This syndrome is caused by a Calicivirus, belonging to the family Caliciviridae, genus Lago virus.
The Calcivirus viral genome comprises a single strand of RNA having a length between 7.5 kb and 8 kb.
As is known, Calciviruses have a capsid consisting of a single capsidic protein, the so-called VP60 (viral protein 60) having a molecular weight of about 60 kDa and a diameter of between 35 and 40 nm.
The capsidic protein VP60 of RHDV self-assembles spontaneously to form so- called "Virus-Like Particles" (VLPs) which, as is known, are particles without genetic material but morphologically and antigenically structured in the same way as mature virions.
The spread of RHDV syndrome occurs via the oral-nasal and conjunctival route, either through direct contact between infected animals or passively with convalescent animals.

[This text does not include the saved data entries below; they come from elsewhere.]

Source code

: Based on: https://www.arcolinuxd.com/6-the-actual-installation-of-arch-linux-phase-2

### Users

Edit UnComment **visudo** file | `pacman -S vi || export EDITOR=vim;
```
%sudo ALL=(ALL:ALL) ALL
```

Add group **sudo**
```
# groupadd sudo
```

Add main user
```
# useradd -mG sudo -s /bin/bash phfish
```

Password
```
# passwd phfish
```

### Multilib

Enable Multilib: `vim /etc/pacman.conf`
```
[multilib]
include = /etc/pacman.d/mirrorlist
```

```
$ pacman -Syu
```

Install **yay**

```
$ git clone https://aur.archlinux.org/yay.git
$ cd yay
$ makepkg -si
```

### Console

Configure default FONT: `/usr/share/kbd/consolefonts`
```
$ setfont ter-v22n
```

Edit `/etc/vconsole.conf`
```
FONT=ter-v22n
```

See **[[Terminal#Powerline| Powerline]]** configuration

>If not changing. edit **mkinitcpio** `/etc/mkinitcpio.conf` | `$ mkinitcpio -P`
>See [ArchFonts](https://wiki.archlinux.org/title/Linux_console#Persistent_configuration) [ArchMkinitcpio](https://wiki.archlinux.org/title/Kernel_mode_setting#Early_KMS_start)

Due to the high environmental resistance of the virus, the disease can also be indirectly transmitted, e.g. through contaminated feed, litter or fur, or alternatively through ingestion of contaminated food or water.
As mentioned above, RHDV is very stable and persists in the environment, in fact, it can survive in rabbit carcasses for at least 3 months, while the virus exposed directly to environmental weather conditions survives for less than 1 month.
Numerous studies report that morbidity is between 90-100%, while mortality is usually between 40% and 90%. It is easy to appreciate how the strong spread of RHDV syndrome together with the high infectivity, mortality and resistance to environmental conditions make it one of the major health problems facing rabbit breeding today.
The only prophylactic measures currently effective in controlling this disease are realizable in intensive farms, or on wild rabbits bred in captivity.
However, direct prophylaxis is difficult to achieve due to the high virulence and spread of the virus.
In intensive farms, disease control is carried out by means of vaccination.
Such type of indirect prophylaxis involves the use of inactivated and adjuvanted virus vaccines, the preparation of which remains rather complex and closely linked to the availability of organs from animals which have already died of RHDV.
To address these issues at least in part, procedures have been developed to express the recombinant protein VP60in heterologous systems. More specifically, this recombinant protein is capable of self-assembly to form Virus Like Particles (VLPs) having an immunogenic power similar to that of the virus.
In particular, the VPLs produced to date in these systems have rather long and laborious purification procedures.
The purification procedures have extremely long operating times; the latter in fact provide for a plurality of methods of purification and/or concentration of the VLPs performed in series.
It is easy to appreciate how the need to carry out a plurality of purification methods in series can lead to a significant decrease in the yield of the purified product, i.e., of the recombinant protein.
To this must be added a further problem linked to the impossibility of carrying out monitoring on wild rabbits, which are a continuous source of virus.
Description of the Invention
The main aim of the present invention is to provide a recombinant protein VP60 and related procedure for the production and purification that greatly facilitates the production process of same, simplifying its purification.
Within this aim, one object of the present invention is to provide a recombinant protein VP60 and related procedure for the production and purification which ensure adequate self-assembly to give stable VLPs.
Another object of the present invention is to provide a recombinant protein and related procedure for the production and purification which allows overcoming the aforementioned drawbacks of the prior art within the scope of a simple, rational, easy, efficient to use and cost-effective solution.
The aforementioned objects are achieved by the present recombinant protein VP60 and related procedure for the production and purification having the characteristics of claim 1.
Brief Description of the Drawings
Other characteristics and advantages of the present invention will become more evident from the description of a preferred, but not exclusive embodiment of a recombinant protein VP60 and related procedure for the production and purification, illustrated by way of an indicative, but non-limiting example, in the attached drawings in which:
Figure 1 is a representation of the SDS-PAGE analysis performed on the R- VP6O-H1S7 fractions purified by immobilized metal affinity chromatography or IMAC.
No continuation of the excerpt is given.